In science, we form a hypothesis and design experiments to falsify that hypothesis. In engineering, we establish a process, and apply methods rooted in science, mathematics, and statistics, to ask questions of the system, run experiments, and improve the process.

He concludes that the scientific method is not applicable to software engineering because of those differences, and draws on examples from Bryan Cantrill's talk Things I Learned The Hard Way and on Dave Farley's book Modern Software Engineering to support his arguments.

I will use the same sources and offer a different lens through which to view the interplay between software engineering and the scientific method. Why interplay? Because I think the scientific method is a necessary, but insufficient ingredient to effective engineering. You cannot say, ‘I use the scientific method, therefore I am doing software engineering’, but you also – in my view – cannot claim to do software engineering without using the scientific method in places. You may, however, be using it implicitly much of the time, which can make it a little harder to see. It mainly shows up when someone is not doing it. If this sounds a little cryptic, bear with me; I will explain.

First, however, let's recap what the scientific method is. I will take the easy way and just use the same quote from Robert M. Pirsig's summary of the scientific method from Zen and the Art of Motorcycle Maintenance that Breck used in his post:

(1) statement of the problem, (2) hypotheses as to the cause of the problem, (3) experiments designed to test each hypothesis, (4) predicted results of the experiments, (5) observed results of the experiments, and (6) conclusions from the results of the experiments.

Note that this is a purely declarative definition. It presupposes the existence of a problem without caring where it came from. It assumes that there are hypotheses without saying anything about how they come to be. It demands experiments without giving guidance on how to design them. And so on. Breck's 3rd footnote contains some quotes to this effect. His – and Bryan Cantrill's – conclusion seems to be that the scientific method requires you to guess (because each hypothesis is nothing other than a guess), and guessing is bad because there are other methods out there that better support goal-oriented problem solving.

So let's take the examples in his post and see if we can discover the scientific method in there!

Debugging, scientifically

The first example is Cantrill talking about his approach to debugging, and how he hates working with ‘hypothesis-centric engineers’:

I know this! It’s this! Oh, it wasn’t that, it’s this!

I can relate to that. Working with someone like that drives me crazy, too.

Cantrill suggests asking questions instead of guessing, and to make an effort to answer them by examining the state of the system. The answers to those questions allow you to narrow your bug search until you have found the bug.
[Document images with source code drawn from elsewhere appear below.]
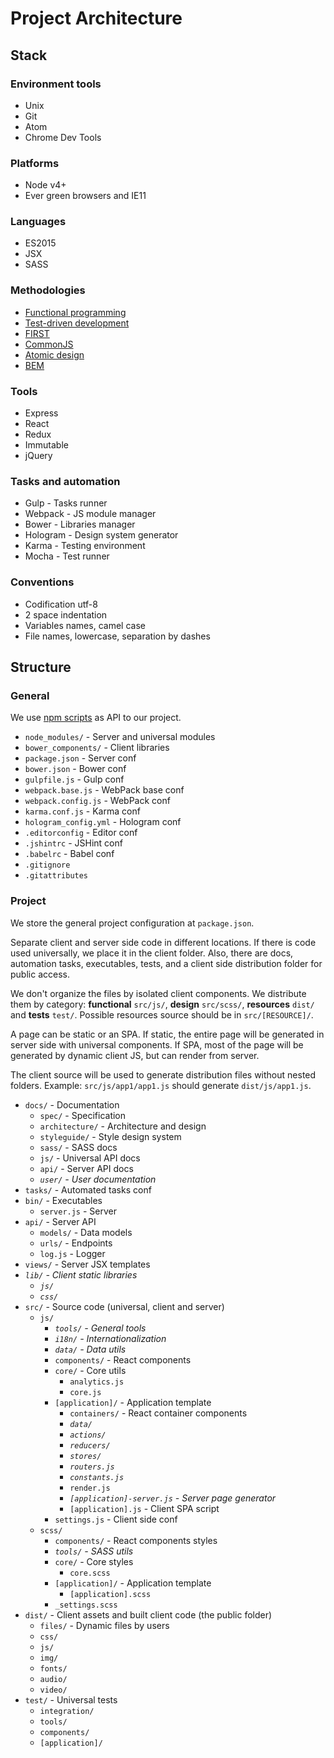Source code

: # Project Architecture

## Stack

### Environment tools

- Unix
- Git
- Atom
- Chrome Dev Tools

### Platforms

- Node v4+
- Ever green browsers and IE11

### Languages

- ES2015
- JSX
- SASS

### Methodologies

- [Functional programming](https://en.wikipedia.org/wiki/Functional_programming)
- [Test-driven development](https://en.wikipedia.org/wiki/Test-driven_development)
- [FIRST](https://addyosmani.com/first)
- [CommonJS](http://commonjs.org)
- [Atomic design](http://atomicdesign.bradfrost.com)
- [BEM](https://en.bem.info)

### Tools

- Express
- React
- Redux
- Immutable
- jQuery

### Tasks and automation

- Gulp - Tasks runner
- Webpack - JS module manager
- Bower - Libraries manager
- Hologram - Design system generator
- Karma - Testing environment
- Mocha - Test runner

### Conventions

- Codification utf-8
- 2 space indentation
- Variables names, camel case
- File names, lowercase, separation by dashes

## Structure

### General

We use [npm scripts](https://docs.npmjs.com/misc/scripts) as API to our project.

- `node_modules/` - Server and universal modules
- `bower_components/` - Client libraries
- `package.json` - Server conf
- `bower.json` - Bower conf
- `gulpfile.js` - Gulp conf
- `webpack.base.js` - WebPack base conf
- `webpack.config.js` - WebPack conf
- `karma.conf.js` - Karma conf
- `hologram_config.yml` - Hologram conf
- `.editorconfig` - Editor conf
- `.jshintrc` - JSHint conf
- `.babelrc` - Babel conf
- `.gitignore`
- `.gitattributes`

### Project

We store the general project configuration at `package.json`.

Separate client and server side code in different locations. If there is code used universally, we place it in the client folder. Also, there are docs, automation tasks, executables, tests, and a client side distribution folder for public access.

We don't organize the files by isolated client components. We distribute them by category: **functional** `src/js/`, **design** `src/scss/`, **resources** `dist/` and **tests** `test/`. Possible resources source should be in `src/[RESOURCE]/`.

A page can be static or an SPA. If static, the entire page will be generated in server side with universal components. If SPA, most of the page will be generated by dynamic client JS, but can render from server.

The client source will be used to generate distribution files without nested folders. Example: `src/js/app1/app1.js` should generate `dist/js/app1.js`.

- `docs/` - Documentation
  - `spec/` - Specification
  - `architecture/` - Architecture and design
  - `styleguide/` - Style design system
  - `sass/` - SASS docs
  - `js/` - Universal API docs
  - `api/` - Server API docs
  - *`user/` - User documentation*
- `tasks/` - Automated tasks conf
- `bin/` - Executables
  - `server.js` - Server
- `api/` - Server API
  - `models/` - Data models
  - `urls/` - Endpoints
  - `log.js` - Logger
- `views/` - Server JSX templates
- *`lib/` - Client static libraries*
  - *`js/`*
  - *`css/`*
- `src/` - Source code (universal, client and server)
  - `js/`
    - *`tools/` - General tools*
    - *`i18n/` - Internationalization*
    - *`data/` - Data utils*
    - `components/` - React components
    - `core/` - Core utils
      - `analytics.js`
      - `core.js`
    - `[application]/` - Application template
      - `containers/` - React container components
      - *`data/`*
      - *`actions/`*
      - *`reducers/`*
      - *`stores/`*
      - *`routers.js`*
      - *`constants.js`*
      - `render.js`
      - *`[application]-server.js` - Server page generator*
      - `[application].js` - Client SPA script
    - `settings.js` - Client side conf
  - `scss/`
    - `components/` - React components styles
    - *`tools/` - SASS utils*
    - `core/` - Core styles
      - `core.scss`
    - `[application]/` - Application template
      - `[application].scss`
    - `_settings.scss`
- `dist/` - Client assets and built client code (the public folder)
  - `files/` - Dynamic files by users
  - `css/`
  - `js/`
  - `img/`
  - `fonts/`
  - `audio/`
  - `video/`
- `test/` - Universal tests
  - `integration/`
  - `tools/`
  - `components/`
  - `[application]/`
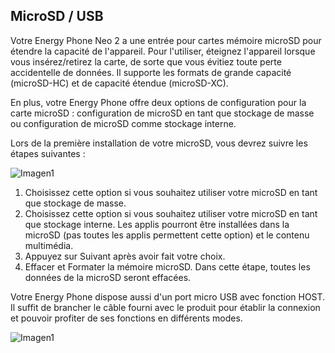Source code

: ## MicroSD / USB

Votre Energy Phone Neo 2 a une entrée pour cartes mémoire microSD pour étendre la capacité de l'appareil. Pour l'utiliser, éteignez l'appareil lorsque vous insérez/retirez la carte, de sorte que vous évitiez toute perte accidentelle de données. Il supporte les formats de grande capacité (microSD-HC) et de capacité étendue (microSD-XC).

En plus, votre Energy Phone offre deux options de configuration pour la carte microSD : configuration de microSD en tant que stockage de masse ou configuration de microSD comme stockage interne.

Lors de la première installation de votre microSD, vous devrez suivre les étapes suivantes :

![Imagen1](http://static.energysistem.com/images/manuals/42762/57d6cd8fb4882.jpg)

1. Choisissez cette option si vous souhaitez utiliser votre microSD en tant que stockage de masse.
2. Choisissez cette option si vous souhaitez utiliser votre microSD en tant que stockage interne. Les applis pourront être installées dans la microSD (pas toutes les applis permettent cette option) et le contenu multimédia.
3. Appuyez sur Suivant après avoir fait votre choix.
4. Effacer et Formater la mémoire microSD. Dans cette étape, toutes les données de la microSD seront effacées.


Votre Energy Phone dispose aussi d'un port micro USB avec fonction HOST. Il suffit de brancher le câble fourni avec le produit pour établir la connexion et pouvoir profiter de ses fonctions en différents modes.

![Imagen1](http://static.energysistem.com/images/manuals/42762/57cd4c628e1e9.jpg)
This is great advice, in my opinion, and a very good talk overall; I encourage you to watch the whole thing.

Anyway, if you do it his way, there's no guessing, no hypotheses, no scientific method, right?

Wrong! The way I see it, what he is doing is giving advice on how to do step 2 of the scientific method, coming up with a good hypothesis. Because at this point, it is still a hypothesis. He is going ‘I know it's this!’, but after a lot more analysis than the engineers he is complaining about, so the likelihood of his being right is much higher than a random guess. But there is no fix yet, so the problem is not solved, is it? What's next? Fixing the problem. Assuming it is a simple bug, identifying the bug roughly equals fixing it[1]. At the end of this stands the hypothesis, ‘This was the bug, and what I just did fixes it.’

Step 3 of the scientific method says you should design experiments to test the hypothesis. In my book, this means you should have at least one test that fails before the fix and succeeds after the fix. For reproducible bugs, this should be easy, for others it can be hard, but the scientific method does not require that it be easy.

The prediction of the result (step 4) is included in each test case in the form of assertions. If the prediction turns out to be incorrect, the test fails. Running the test, and observing the result, is step 5.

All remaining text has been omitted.